**How to complete this task**
Leave out the pictures. Return every record otherwise untouched.

**Data extracts**

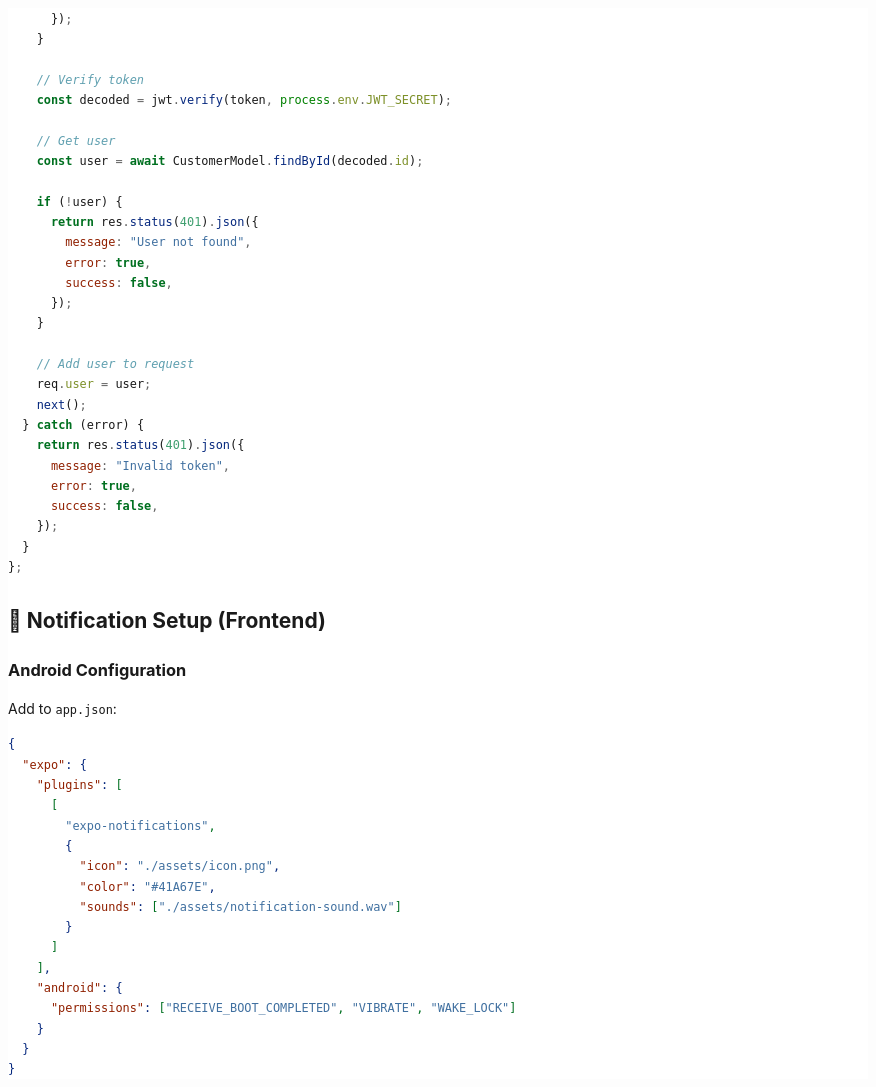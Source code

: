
 ```javascript
      });
    }

    // Verify token
    const decoded = jwt.verify(token, process.env.JWT_SECRET);

    // Get user
    const user = await CustomerModel.findById(decoded.id);

    if (!user) {
      return res.status(401).json({
        message: "User not found",
        error: true,
        success: false,
      });
    }

    // Add user to request
    req.user = user;
    next();
  } catch (error) {
    return res.status(401).json({
      message: "Invalid token",
      error: true,
      success: false,
    });
  }
};
```

## 🔔 Notification Setup (Frontend)

### Android Configuration

Add to `app.json`:

```json
{
  "expo": {
    "plugins": [
      [
        "expo-notifications",
        {
          "icon": "./assets/icon.png",
          "color": "#41A67E",
          "sounds": ["./assets/notification-sound.wav"]
        }
      ]
    ],
    "android": {
      "permissions": ["RECEIVE_BOOT_COMPLETED", "VIBRATE", "WAKE_LOCK"]
    }
  }
}
```
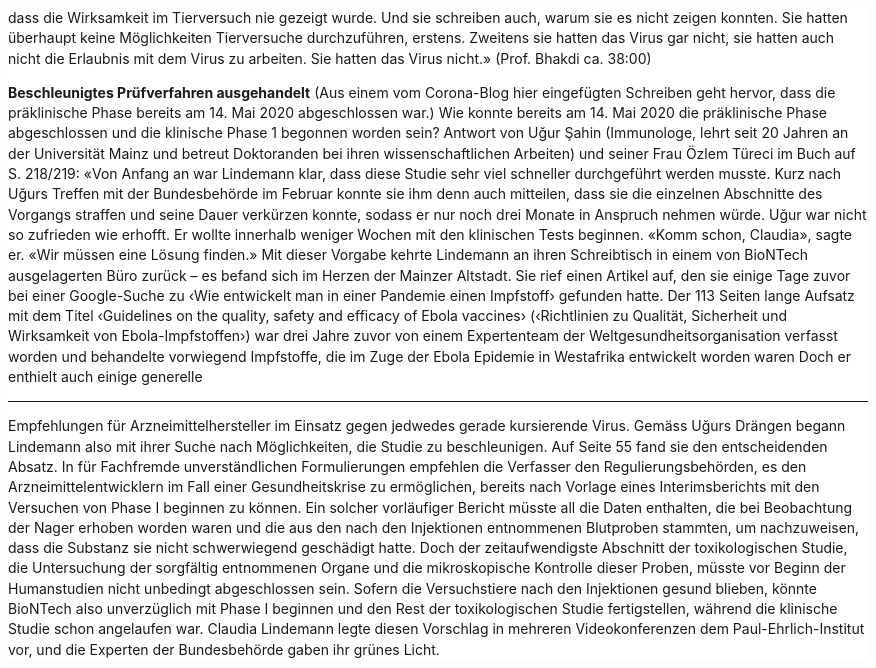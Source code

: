dass die Wirksamkeit im Tierversuch nie gezeigt wurde. Und sie schreiben auch, warum sie es nicht zeigen
konnten. Sie hatten überhaupt keine Möglichkeiten Tierversuche durchzuführen, erstens. Zweitens sie hatten das Virus gar nicht, sie hatten auch nicht die Erlaubnis mit dem Virus zu arbeiten. Sie hatten das Virus
nicht.» (Prof. Bhakdi ca. 38:00)

**Beschleunigtes Prüfverfahren ausgehandelt**
(Aus einem vom Corona-Blog hier eingefügten Schreiben geht hervor, dass die präklinische Phase bereits
am 14. Mai 2020 abgeschlossen war.)
Wie konnte bereits am 14. Mai 2020 die präklinische Phase abgeschlossen und die klinische Phase 1 begonnen worden sein?
Antwort von Uğur Şahin (Immunologe, lehrt seit 20 Jahren an der Universität Mainz und betreut Doktoranden bei ihren wissenschaftlichen Arbeiten) und seiner Frau Özlem Türeci im Buch auf S. 218/219:
«Von Anfang an war Lindemann klar, dass diese Studie sehr viel schneller durchgeführt werden musste.
Kurz nach Uğurs Treffen mit der Bundesbehörde im Februar konnte sie ihm denn auch mitteilen, dass sie
die einzelnen Abschnitte des Vorgangs straffen und seine Dauer verkürzen konnte, sodass er nur noch drei
Monate in Anspruch nehmen würde. Uğur war nicht so zufrieden wie erhofft. Er wollte innerhalb weniger
Wochen mit den klinischen Tests beginnen. «Komm schon, Claudia», sagte er. «Wir müssen eine Lösung
finden.»
Mit dieser Vorgabe kehrte Lindemann an ihren Schreibtisch in einem von BioNTech ausgelagerten Büro
zurück – es befand sich im Herzen der Mainzer Altstadt. Sie rief einen Artikel auf, den sie einige Tage zuvor
bei einer Google-Suche zu ‹Wie entwickelt man in einer Pandemie einen Impfstoff› gefunden hatte.
Der 113 Seiten lange Aufsatz mit dem Titel ‹Guidelines on the quality, safety and efficacy of Ebola vaccines›
(‹Richtlinien zu Qualität, Sicherheit und Wirksamkeit von Ebola-Impfstoffen›) war drei Jahre zuvor von einem
Expertenteam der Weltgesundheitsorganisation verfasst worden und behandelte vorwiegend Impfstoffe, die
im Zuge der Ebola Epidemie in Westafrika entwickelt worden waren Doch er enthielt auch einige generelle


-----

Empfehlungen für Arzneimittelhersteller im Einsatz gegen jedwedes gerade kursierende Virus. Gemäss
Uğurs Drängen begann Lindemann also mit ihrer Suche nach Möglichkeiten, die Studie zu beschleunigen.
Auf Seite 55 fand sie den entscheidenden Absatz. In für Fachfremde unverständlichen Formulierungen
empfehlen die Verfasser den Regulierungsbehörden, es den Arzneimittelentwicklern im Fall einer Gesundheitskrise zu ermöglichen, bereits nach Vorlage eines Interimsberichts mit den Versuchen von Phase I beginnen zu können. Ein solcher vorläufiger Bericht müsste all die Daten enthalten, die bei Beobachtung der
Nager erhoben worden waren und die aus den nach den Injektionen entnommenen Blutproben stammten,
um nachzuweisen, dass die Substanz sie nicht schwerwiegend geschädigt hatte. Doch der zeitaufwendigste
Abschnitt der toxikologischen Studie, die Untersuchung der sorgfältig entnommenen Organe und die mikroskopische Kontrolle dieser Proben, müsste vor Beginn der Humanstudien nicht unbedingt abgeschlossen
sein. Sofern die Versuchstiere nach den Injektionen gesund blieben, könnte BioNTech also unverzüglich
mit Phase I beginnen und den Rest der toxikologischen Studie fertigstellen, während die klinische Studie
schon angelaufen war.
Claudia Lindemann legte diesen Vorschlag in mehreren Videokonferenzen dem Paul-Ehrlich-Institut vor,
und die Experten der Bundesbehörde gaben ihr grünes Licht.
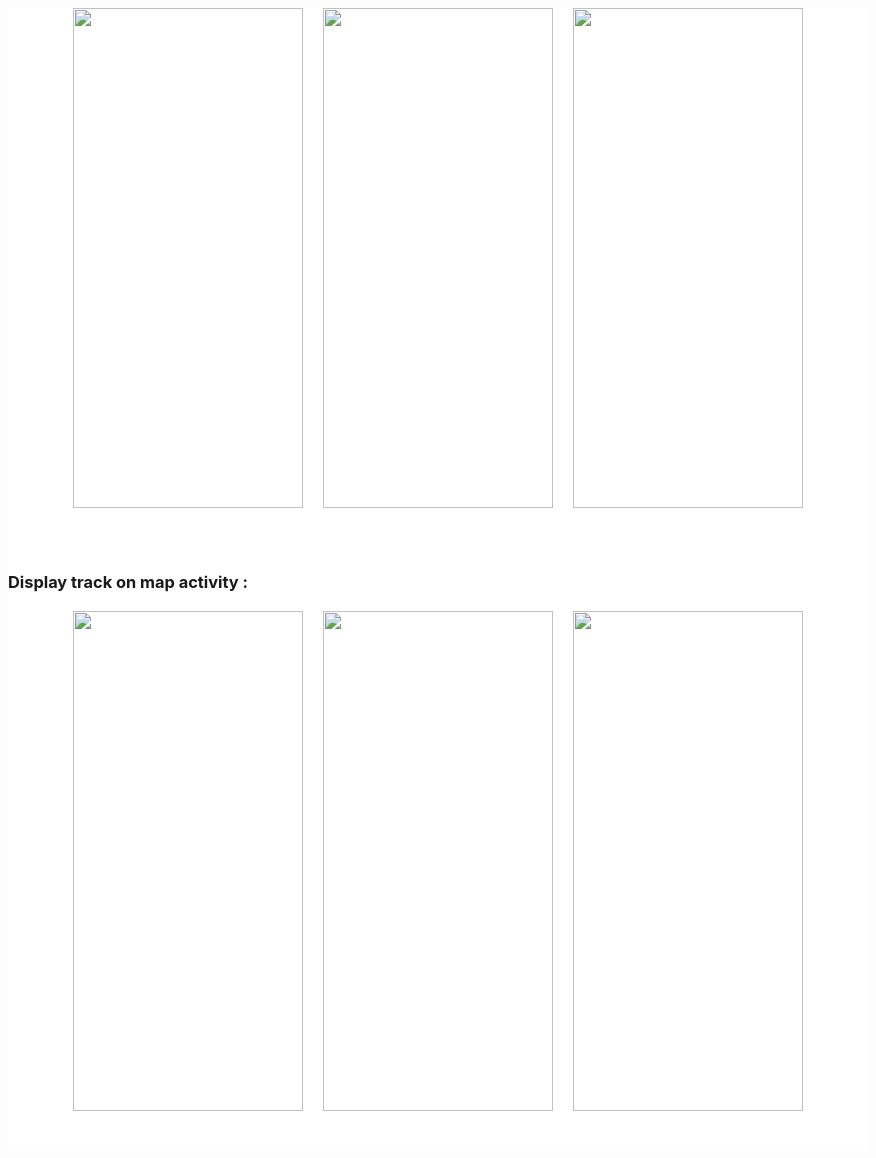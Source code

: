 <p align="center">
<img src="https://github.com/user-attachments/assets/74089d32-387f-42a4-a889-a33efdb93b34" width="230" height="500" />
 <span> &nbsp;  &nbsp; </span>
<img src="https://github.com/user-attachments/assets/86b5f386-18e2-46d6-9cc1-69c2dfdae3f2" width="230" height="500" />
 <span> &nbsp;  &nbsp; </span>
<img src="https://github.com/user-attachments/assets/1f20708f-b14a-4b2f-9f5e-c5975b003375" width="230" height="500" />
</p>  <br>


### Display track on map activity : <br>

<p align="center">
<img src="https://github.com/user-attachments/assets/503e02b6-5206-4a00-ad29-c1a03ebba392" width="230" height="500" />
 <span> &nbsp;  &nbsp; </span>
<img src="https://github.com/user-attachments/assets/fb9aaab9-21ce-4a31-83e8-b38cbf0248a5" width="230" height="500" />
 <span> &nbsp;  &nbsp; </span>
<img src="https://github.com/user-attachments/assets/e6e9747e-ae8c-47f1-a037-c48156377e27" width="230" height="500" />
</p>  <br>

**Answer box**
Source code

:
 ```javascript
      });
    }

    // Verify token
    const decoded = jwt.verify(token, process.env.JWT_SECRET);

    // Get user
    const user = await CustomerModel.findById(decoded.id);

    if (!user) {
      return res.status(401).json({
        message: "User not found",
        error: true,
        success: false,
      });
    }

    // Add user to request
    req.user = user;
    next();
  } catch (error) {
    return res.status(401).json({
      message: "Invalid token",
      error: true,
      success: false,
    });
  }
};
```

## 🔔 Notification Setup (Frontend)

### Android Configuration

Add to `app.json`:

```json
{
  "expo": {
    "plugins": [
      [
        "expo-notifications",
        {
          "icon": "./assets/icon.png",
          "color": "#41A67E",
          "sounds": ["./assets/notification-sound.wav"]
        }
      ]
    ],
    "android": {
      "permissions": ["RECEIVE_BOOT_COMPLETED", "VIBRATE", "WAKE_LOCK"]
    }
  }
}
```
Source code

:dass die Wirksamkeit im Tierversuch nie gezeigt wurde. Und sie schreiben auch, warum sie es nicht zeigen
konnten. Sie hatten überhaupt keine Möglichkeiten Tierversuche durchzuführen, erstens. Zweitens sie hatten das Virus gar nicht, sie hatten auch nicht die Erlaubnis mit dem Virus zu arbeiten. Sie hatten das Virus
nicht.» (Prof. Bhakdi ca. 38:00)

**Beschleunigtes Prüfverfahren ausgehandelt**
(Aus einem vom Corona-Blog hier eingefügten Schreiben geht hervor, dass die präklinische Phase bereits
am 14. Mai 2020 abgeschlossen war.)
Wie konnte bereits am 14. Mai 2020 die präklinische Phase abgeschlossen und die klinische Phase 1 begonnen worden sein?
Antwort von Uğur Şahin (Immunologe, lehrt seit 20 Jahren an der Universität Mainz und betreut Doktoranden bei ihren wissenschaftlichen Arbeiten) und seiner Frau Özlem Türeci im Buch auf S. 218/219:
«Von Anfang an war Lindemann klar, dass diese Studie sehr viel schneller durchgeführt werden musste.
Kurz nach Uğurs Treffen mit der Bundesbehörde im Februar konnte sie ihm denn auch mitteilen, dass sie
die einzelnen Abschnitte des Vorgangs straffen und seine Dauer verkürzen konnte, sodass er nur noch drei
Monate in Anspruch nehmen würde. Uğur war nicht so zufrieden wie erhofft. Er wollte innerhalb weniger
Wochen mit den klinischen Tests beginnen. «Komm schon, Claudia», sagte er. «Wir müssen eine Lösung
finden.»
Mit dieser Vorgabe kehrte Lindemann an ihren Schreibtisch in einem von BioNTech ausgelagerten Büro
zurück – es befand sich im Herzen der Mainzer Altstadt. Sie rief einen Artikel auf, den sie einige Tage zuvor
bei einer Google-Suche zu ‹Wie entwickelt man in einer Pandemie einen Impfstoff› gefunden hatte.
Der 113 Seiten lange Aufsatz mit dem Titel ‹Guidelines on the quality, safety and efficacy of Ebola vaccines›
(‹Richtlinien zu Qualität, Sicherheit und Wirksamkeit von Ebola-Impfstoffen›) war drei Jahre zuvor von einem
Expertenteam der Weltgesundheitsorganisation verfasst worden und behandelte vorwiegend Impfstoffe, die
im Zuge der Ebola Epidemie in Westafrika entwickelt worden waren Doch er enthielt auch einige generelle


-----

Empfehlungen für Arzneimittelhersteller im Einsatz gegen jedwedes gerade kursierende Virus. Gemäss
Uğurs Drängen begann Lindemann also mit ihrer Suche nach Möglichkeiten, die Studie zu beschleunigen.
Auf Seite 55 fand sie den entscheidenden Absatz. In für Fachfremde unverständlichen Formulierungen
empfehlen die Verfasser den Regulierungsbehörden, es den Arzneimittelentwicklern im Fall einer Gesundheitskrise zu ermöglichen, bereits nach Vorlage eines Interimsberichts mit den Versuchen von Phase I beginnen zu können. Ein solcher vorläufiger Bericht müsste all die Daten enthalten, die bei Beobachtung der
Nager erhoben worden waren und die aus den nach den Injektionen entnommenen Blutproben stammten,
um nachzuweisen, dass die Substanz sie nicht schwerwiegend geschädigt hatte. Doch der zeitaufwendigste
Abschnitt der toxikologischen Studie, die Untersuchung der sorgfältig entnommenen Organe und die mikroskopische Kontrolle dieser Proben, müsste vor Beginn der Humanstudien nicht unbedingt abgeschlossen
sein. Sofern die Versuchstiere nach den Injektionen gesund blieben, könnte BioNTech also unverzüglich
mit Phase I beginnen und den Rest der toxikologischen Studie fertigstellen, während die klinische Studie
schon angelaufen war.
Claudia Lindemann legte diesen Vorschlag in mehreren Videokonferenzen dem Paul-Ehrlich-Institut vor,
und die Experten der Bundesbehörde gaben ihr grünes Licht.
Source code

: <p align="center">
<img src="https://github.com/user-attachments/assets/74089d32-387f-42a4-a889-a33efdb93b34" width="230" height="500" />
 <span> &nbsp;  &nbsp; </span>
<img src="https://github.com/user-attachments/assets/86b5f386-18e2-46d6-9cc1-69c2dfdae3f2" width="230" height="500" />
 <span> &nbsp;  &nbsp; </span>
<img src="https://github.com/user-attachments/assets/1f20708f-b14a-4b2f-9f5e-c5975b003375" width="230" height="500" />
</p>  <br>


### Display track on map activity : <br>

<p align="center">
<img src="https://github.com/user-attachments/assets/503e02b6-5206-4a00-ad29-c1a03ebba392" width="230" height="500" />
 <span> &nbsp;  &nbsp; </span>
<img src="https://github.com/user-attachments/assets/fb9aaab9-21ce-4a31-83e8-b38cbf0248a5" width="230" height="500" />
 <span> &nbsp;  &nbsp; </span>
<img src="https://github.com/user-attachments/assets/e6e9747e-ae8c-47f1-a037-c48156377e27" width="230" height="500" />
</p>  <br>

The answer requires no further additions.